Clearly I needed this post before that dinner.

Oh, Sheldon (The Big Bang Theory), but you're in my seat!

Oh, Sheldon (The Big Bang Theory), I like you, but you’re in my seat!

Etiquette connoisseurs suggest reading the arts and leisure section of the local newspaper before a party to have plenty of conversation starters. Does anyone do this? It’s not that I’m bereft of preferred topics. In my case, the problem is twofold. I often become stymied in large social groups of strangers, especially around people I admire (Julia Glass, I’m so sorry!) so I say the first thing that pops into my mind. Also I don’t want to be boring.

Good conversation really is an art. How do you engage someone else and be engaging at the same time? Gretchen Rubin of The Happiness Project listed suggestions for making good conversation, including Ask open-ended questions and Ask getting-to-know-you questions, which makes me feel like I’m at a job interview instead of a party. But I suppose if I treated conversation like work, I wouldn’t make ridiculous comments about orgasms during the soup course.

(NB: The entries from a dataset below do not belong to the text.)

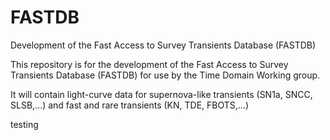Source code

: # FASTDB
Development of the Fast Access to Survey Transients Database (FASTDB) 

This repository is for the development of the Fast Access to Survey Transients Database (FASTDB) for use by the Time Domain Working group.

It will contain light-curve data for supernova-like transients (SN1a, SNCC, SLSB,...) and fast and rare transients (KN, TDE, FBOTS,...)

testing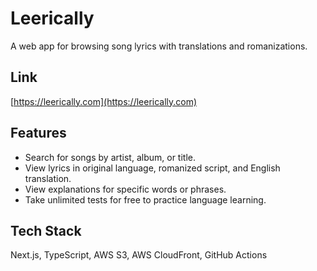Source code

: # Leerically

A web app for browsing song lyrics with translations and romanizations.

## Link

[https://leerically.com](https://leerically.com)

## Features

- Search for songs by artist, album, or title.
- View lyrics in original language, romanized script, and English translation.
- View explanations for specific words or phrases.
- Take unlimited tests for free to practice language learning.

## Tech Stack

Next.js, TypeScript, AWS S3, AWS CloudFront, GitHub Actions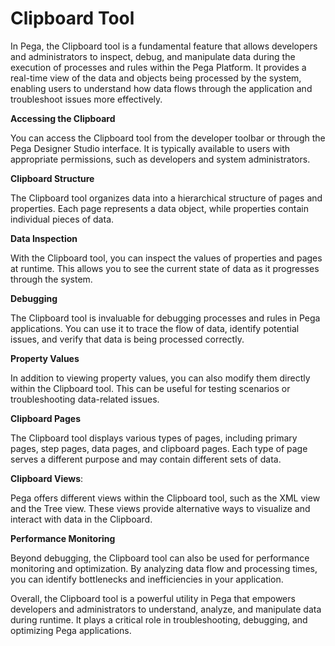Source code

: # Clipboard Tool
In Pega, the Clipboard tool is a fundamental feature that allows developers and administrators to inspect, debug, and manipulate data during the execution of processes and rules within the Pega Platform. It provides a real-time view of the data and objects being processed by the system, enabling users to understand how data flows through the application and troubleshoot issues more effectively.


**Accessing the Clipboard**

You can access the Clipboard tool from the developer toolbar or through the Pega Designer Studio interface. It is typically available to users with appropriate permissions, such as developers and system administrators.

**Clipboard Structure** 

The Clipboard tool organizes data into a hierarchical structure of pages and properties. Each page represents a data object, while properties contain individual pieces of data.

**Data Inspection**

With the Clipboard tool, you can inspect the values of properties and pages at runtime. This allows you to see the current state of data as it progresses through the system.

**Debugging** 

The Clipboard tool is invaluable for debugging processes and rules in Pega applications. You can use it to trace the flow of data, identify potential issues, and verify that data is being processed correctly.

**Property Values**

In addition to viewing property values, you can also modify them directly within the Clipboard tool. This can be useful for testing scenarios or troubleshooting data-related issues.

**Clipboard Pages** 

The Clipboard tool displays various types of pages, including primary pages, step pages, data pages, and clipboard pages. Each type of page serves a different purpose and may contain different sets of data.

**Clipboard Views**: 

Pega offers different views within the Clipboard tool, such as the XML view and the Tree view. These views provide alternative ways to visualize and interact with data in the Clipboard.

**Performance Monitoring**

Beyond debugging, the Clipboard tool can also be used for performance monitoring and optimization. By analyzing data flow and processing times, you can identify bottlenecks and inefficiencies in your application.

Overall, the Clipboard tool is a powerful utility in Pega that empowers developers and administrators to understand, analyze, and manipulate data during runtime. It plays a critical role in troubleshooting, debugging, and optimizing Pega applications.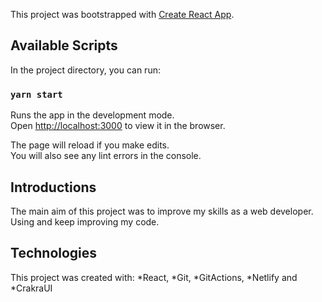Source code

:This project was bootstrapped with
[Create React App](https://github.com/facebook/create-react-app).

## Available Scripts

In the project directory, you can run:

### `yarn start`

Runs the app in the development mode.<br /> Open
[http://localhost:3000](http://localhost:3000) to view it in the browser.

The page will reload if you make edits.<br /> You will also see any lint errors
in the console.

## Introductions

The main aim of this project was to improve my skills as a web developer. Using and keep improving my code.

## Technologies

This project was created with: *React, *Git, *GitActions, *Netlify and \*CrakraUI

We all have that colleague or friend who finds a way to steer the conversation back to his/her favorite subject (the children, the office, the recent vacation, etc.) no matter the actual topic at hand. And don’t forget the person who is itching to get in his/her point without listening to a word you’re saying. But how do I know if I’m the one boring people to tears? Gretchen Rubin says that if you’re the one doing all the talking or if the other person’s body is partially turned away from you, then you might be the persona non grata. Body language is more important than I’ve realized. When I get nervous in a social setting, my shyness (arms crossed, eyes looking off into the distance) must read as aloofness or conceit, which makes it difficult to think about those tips for making good conversation.

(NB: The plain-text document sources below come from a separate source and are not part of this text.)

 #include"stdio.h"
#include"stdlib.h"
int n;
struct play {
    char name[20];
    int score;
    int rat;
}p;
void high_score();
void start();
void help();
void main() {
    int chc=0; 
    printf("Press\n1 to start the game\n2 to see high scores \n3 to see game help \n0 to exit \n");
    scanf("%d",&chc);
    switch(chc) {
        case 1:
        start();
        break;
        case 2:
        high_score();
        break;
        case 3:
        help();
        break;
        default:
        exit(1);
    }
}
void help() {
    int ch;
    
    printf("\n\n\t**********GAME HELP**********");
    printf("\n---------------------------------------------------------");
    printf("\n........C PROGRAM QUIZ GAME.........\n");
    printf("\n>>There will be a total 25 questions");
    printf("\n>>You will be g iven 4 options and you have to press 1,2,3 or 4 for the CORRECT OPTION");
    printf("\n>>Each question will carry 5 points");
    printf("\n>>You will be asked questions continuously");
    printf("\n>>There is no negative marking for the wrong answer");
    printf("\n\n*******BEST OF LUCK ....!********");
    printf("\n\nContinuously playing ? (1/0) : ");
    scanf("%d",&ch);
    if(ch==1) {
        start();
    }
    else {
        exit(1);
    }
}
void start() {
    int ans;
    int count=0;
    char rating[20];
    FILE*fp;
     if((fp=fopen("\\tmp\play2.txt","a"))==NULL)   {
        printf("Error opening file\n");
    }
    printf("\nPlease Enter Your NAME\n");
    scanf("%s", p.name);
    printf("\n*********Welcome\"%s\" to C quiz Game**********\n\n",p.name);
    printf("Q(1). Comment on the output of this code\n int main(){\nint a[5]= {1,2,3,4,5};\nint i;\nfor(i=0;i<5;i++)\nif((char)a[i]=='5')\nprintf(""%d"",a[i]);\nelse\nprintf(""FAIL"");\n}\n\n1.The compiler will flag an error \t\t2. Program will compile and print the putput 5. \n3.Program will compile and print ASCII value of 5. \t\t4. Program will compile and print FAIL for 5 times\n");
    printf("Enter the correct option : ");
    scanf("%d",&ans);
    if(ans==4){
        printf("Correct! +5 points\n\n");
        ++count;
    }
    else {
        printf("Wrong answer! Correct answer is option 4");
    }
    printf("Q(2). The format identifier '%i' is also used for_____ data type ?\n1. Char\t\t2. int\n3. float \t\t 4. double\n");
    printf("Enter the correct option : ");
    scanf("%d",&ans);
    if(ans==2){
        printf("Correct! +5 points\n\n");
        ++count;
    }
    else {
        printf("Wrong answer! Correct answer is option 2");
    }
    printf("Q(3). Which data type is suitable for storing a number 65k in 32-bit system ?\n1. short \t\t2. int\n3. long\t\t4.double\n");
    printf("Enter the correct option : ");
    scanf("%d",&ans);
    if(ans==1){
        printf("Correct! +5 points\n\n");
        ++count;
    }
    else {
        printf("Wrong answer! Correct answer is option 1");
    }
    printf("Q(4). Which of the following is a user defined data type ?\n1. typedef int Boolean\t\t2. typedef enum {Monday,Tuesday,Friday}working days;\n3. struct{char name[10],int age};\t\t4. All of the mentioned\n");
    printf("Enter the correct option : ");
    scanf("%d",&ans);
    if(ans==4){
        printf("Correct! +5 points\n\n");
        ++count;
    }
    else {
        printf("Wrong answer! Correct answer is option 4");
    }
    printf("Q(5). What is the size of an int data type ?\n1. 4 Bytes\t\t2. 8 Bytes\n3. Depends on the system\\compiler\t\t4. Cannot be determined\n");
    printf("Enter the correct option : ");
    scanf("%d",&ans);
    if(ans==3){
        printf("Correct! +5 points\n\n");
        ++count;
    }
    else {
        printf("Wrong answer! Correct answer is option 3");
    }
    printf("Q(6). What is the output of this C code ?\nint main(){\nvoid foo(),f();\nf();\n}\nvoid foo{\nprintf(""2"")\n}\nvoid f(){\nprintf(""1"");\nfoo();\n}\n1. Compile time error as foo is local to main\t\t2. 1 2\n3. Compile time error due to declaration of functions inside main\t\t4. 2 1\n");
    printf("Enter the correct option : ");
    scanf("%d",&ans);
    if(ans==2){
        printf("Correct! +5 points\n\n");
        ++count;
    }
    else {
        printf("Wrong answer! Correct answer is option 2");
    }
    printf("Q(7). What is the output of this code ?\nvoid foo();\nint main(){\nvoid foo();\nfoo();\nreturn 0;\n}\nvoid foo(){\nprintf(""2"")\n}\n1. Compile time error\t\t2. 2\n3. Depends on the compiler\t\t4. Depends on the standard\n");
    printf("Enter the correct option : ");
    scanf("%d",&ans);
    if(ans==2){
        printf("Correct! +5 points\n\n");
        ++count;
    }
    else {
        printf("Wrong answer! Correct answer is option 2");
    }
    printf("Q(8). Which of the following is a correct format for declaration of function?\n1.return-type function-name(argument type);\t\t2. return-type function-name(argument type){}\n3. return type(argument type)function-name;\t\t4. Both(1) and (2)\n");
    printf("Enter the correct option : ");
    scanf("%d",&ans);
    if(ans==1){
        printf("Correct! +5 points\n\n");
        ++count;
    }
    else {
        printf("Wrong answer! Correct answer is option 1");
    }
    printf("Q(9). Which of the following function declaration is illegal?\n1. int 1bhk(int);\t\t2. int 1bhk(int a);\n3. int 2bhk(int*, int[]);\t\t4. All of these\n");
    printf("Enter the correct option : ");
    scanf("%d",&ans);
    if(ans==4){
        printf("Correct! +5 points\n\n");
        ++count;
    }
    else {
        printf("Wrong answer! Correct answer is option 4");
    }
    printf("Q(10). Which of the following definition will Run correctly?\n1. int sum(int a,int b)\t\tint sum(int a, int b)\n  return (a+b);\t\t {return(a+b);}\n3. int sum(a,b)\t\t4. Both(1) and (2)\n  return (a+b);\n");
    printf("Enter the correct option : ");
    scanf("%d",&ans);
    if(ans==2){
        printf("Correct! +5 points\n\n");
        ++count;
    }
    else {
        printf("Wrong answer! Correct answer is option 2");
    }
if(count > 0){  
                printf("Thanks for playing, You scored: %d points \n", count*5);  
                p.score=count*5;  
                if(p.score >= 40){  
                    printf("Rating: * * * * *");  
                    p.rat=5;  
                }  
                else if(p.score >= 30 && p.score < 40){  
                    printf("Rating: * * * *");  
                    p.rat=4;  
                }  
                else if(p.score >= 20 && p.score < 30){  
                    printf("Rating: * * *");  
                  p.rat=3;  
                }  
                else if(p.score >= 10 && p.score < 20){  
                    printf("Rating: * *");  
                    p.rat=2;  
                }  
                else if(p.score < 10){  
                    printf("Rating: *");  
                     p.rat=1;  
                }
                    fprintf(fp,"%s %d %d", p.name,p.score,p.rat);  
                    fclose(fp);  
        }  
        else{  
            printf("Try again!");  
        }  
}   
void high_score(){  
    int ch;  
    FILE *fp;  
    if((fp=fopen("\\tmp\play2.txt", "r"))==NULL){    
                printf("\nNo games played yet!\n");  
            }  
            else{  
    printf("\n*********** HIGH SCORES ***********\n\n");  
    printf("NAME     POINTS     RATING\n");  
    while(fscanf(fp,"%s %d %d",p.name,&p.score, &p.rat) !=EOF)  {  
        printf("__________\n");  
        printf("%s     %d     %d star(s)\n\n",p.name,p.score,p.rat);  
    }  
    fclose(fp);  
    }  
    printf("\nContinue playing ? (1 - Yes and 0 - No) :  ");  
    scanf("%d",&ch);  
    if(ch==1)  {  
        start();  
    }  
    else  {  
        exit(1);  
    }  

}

Maybe it would be easier to remember what NOT to say. In serendipitous support of this idea, a recent episode of the This American Life program on NPR had the answers. Producer Sarah Koenig’s mother has lived by a set of seven conversational no-nos.

“It’s just a question of whether you want to bore people or not,” Mrs. Matthiessen, Sarah Koenig’s mother, says.  Here are her off-limits topics.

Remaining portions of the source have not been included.